• _TASK GOAL_
Where does the word "dfrac" appear in the data? Copy every line that holds it.

• _ENTRIES SUPPLIED_

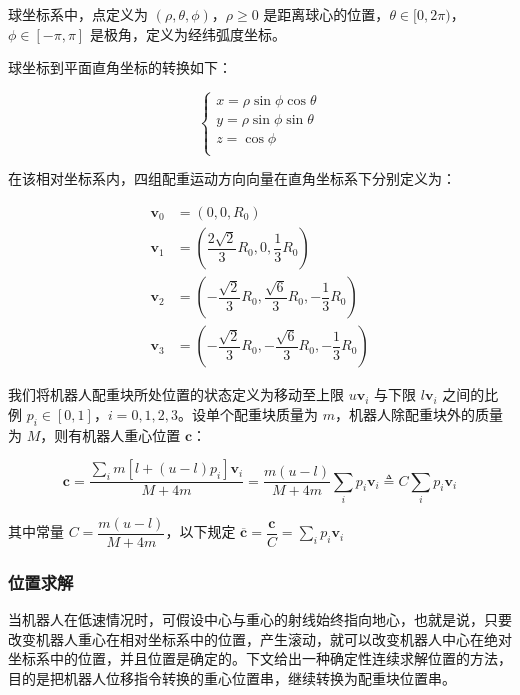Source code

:\documentclass[a4paper]{ctexart}
\numberwithin{equation}{section}
\numberwithin{table}{section}
\numberwithin{figure}{section}
\begin{document}
球坐标系中，点定义为 $(\rho, \theta, \phi)$，$\rho\ge 0$ 是距离球心的位置，$\theta \in [0,2\pi)$，$\phi \in [-\pi, \pi]$ 是极角，定义为经纬弧度坐标。

球坐标到平面直角坐标的转换如下：

\begin{equation}
\begin{cases}
  x = \rho\sin\phi\cos\theta \\
  y = \rho\sin\phi\sin\theta \\
  z = \cos\phi \\
\end{cases}
\end{equation}

在该相对坐标系内，四组配重运动方向向量在直角坐标系下分别定义为：

\begin{align}
  \boldsymbol v_0 & = (0,0,R_0) \\
  \boldsymbol v_1 & = (\dfrac{2\sqrt{2}}{3}R_0,0,\dfrac{1}{3}R_0) \\
  \boldsymbol v_2 & = (-\dfrac{\sqrt{2}}{3}R_0,\dfrac{\sqrt{6}}{3}R_0,-\dfrac{1}{3}R_0) \\
  \boldsymbol v_3 & = (-\dfrac{\sqrt{2}}{3}R_0,-\dfrac{\sqrt{6}}{3}R_0,-\dfrac{1}{3}R_0)
\end{align}

我们将机器人配重块所处位置的状态定义为移动至上限 $u\boldsymbol v_i$ 与下限 $l\boldsymbol v_i$ 之间的比例 $p_i\in[0,1]$，$i = 0,1,2,3$。设单个配重块质量为 $m$，机器人除配重块外的质量为 $M$，则有机器人重心位置 $\boldsymbol c$：

\begin{equation}
  \boldsymbol c = \frac{\sum_i m [l + (u-l) p_i] \boldsymbol v_i}{M + 4m} = \frac{m (u-l)}{M + 4m}\sum_i p_i \boldsymbol v_i \triangleq C \sum_i p_i \boldsymbol v_i
  \label{equ_center}
\end{equation}

其中常量 $C=\dfrac{m (u-l)}{M + 4m}$，以下规定 $\overline{\boldsymbol c} = \dfrac{\boldsymbol c}{C} = \sum_i p_i \boldsymbol v_i$

\subsubsection{位置求解}

当机器人在低速情况时，可假设中心与重心的射线始终指向地心，也就是说，只要改变机器人重心在相对坐标系中的位置，产生滚动，就可以改变机器人中心在绝对坐标系中的位置，并且位置是确定的。下文给出一种确定性连续求解位置的方法，目的是把机器人位移指令转换的重心位置串，继续转换为配重块位置串。
\end{document}
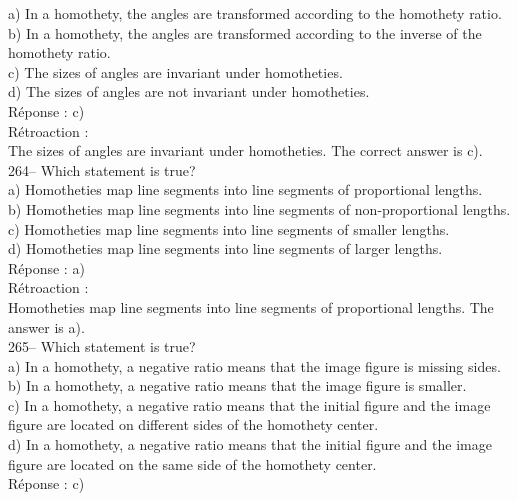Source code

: \documentclass[letterpaper, 12pt]{article}
\begin{document}
a) In a homothety, the angles are transformed according to the
homothety ratio.\\
b) In a homothety, the angles are transformed according to the
inverse of the homothety ratio.\\
c) The sizes of angles are invariant under homotheties.\\
d) The sizes of angles are not invariant under homotheties.\\

R\'eponse : c)\\

R\'etroaction :\\
The sizes of angles are invariant under homotheties. The correct
answer is c). \\

264-- Which statement is true?\\

a) Homotheties map line segments into line segments of
proportional lengths.\\
b) Homotheties map line segments into line segments of
non-proportional lengths.\\
c) Homotheties map line segments into line segments of smaller
lengths.\\
d) Homotheties map line segments into line segments of larger
lengths.\\

R\'eponse : a)\\

R\'etroaction :\\
Homotheties map line segments into line segments of proportional
lengths. The answer is a).\\

265-- Which statement is true?\\

a) In a homothety, a negative ratio means that the image figure is
missing sides.\\
b) In a homothety, a negative ratio means that the image figure is
smaller.\\
c) In a homothety, a negative ratio means that the initial figure
and the image figure are located on different sides of the homothety
center.\\
d) In a homothety, a negative ratio means that the initial figure
and the image figure are located on the same side of the homothety
center.\\

R\'eponse : c)\\
\end{document}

• _WORKED SOLUTION_
  \boldsymbol v_1 & = (\dfrac{2\sqrt{2}}{3}R_0,0,\dfrac{1}{3}R_0) \\
  \boldsymbol v_2 & = (-\dfrac{\sqrt{2}}{3}R_0,\dfrac{\sqrt{6}}{3}R_0,-\dfrac{1}{3}R_0) \\
  \boldsymbol v_3 & = (-\dfrac{\sqrt{2}}{3}R_0,-\dfrac{\sqrt{6}}{3}R_0,-\dfrac{1}{3}R_0)
其中常量 $C=\dfrac{m (u-l)}{M + 4m}$，以下规定 $\overline{\boldsymbol c} = \dfrac{\boldsymbol c}{C} = \sum_i p_i \boldsymbol v_i$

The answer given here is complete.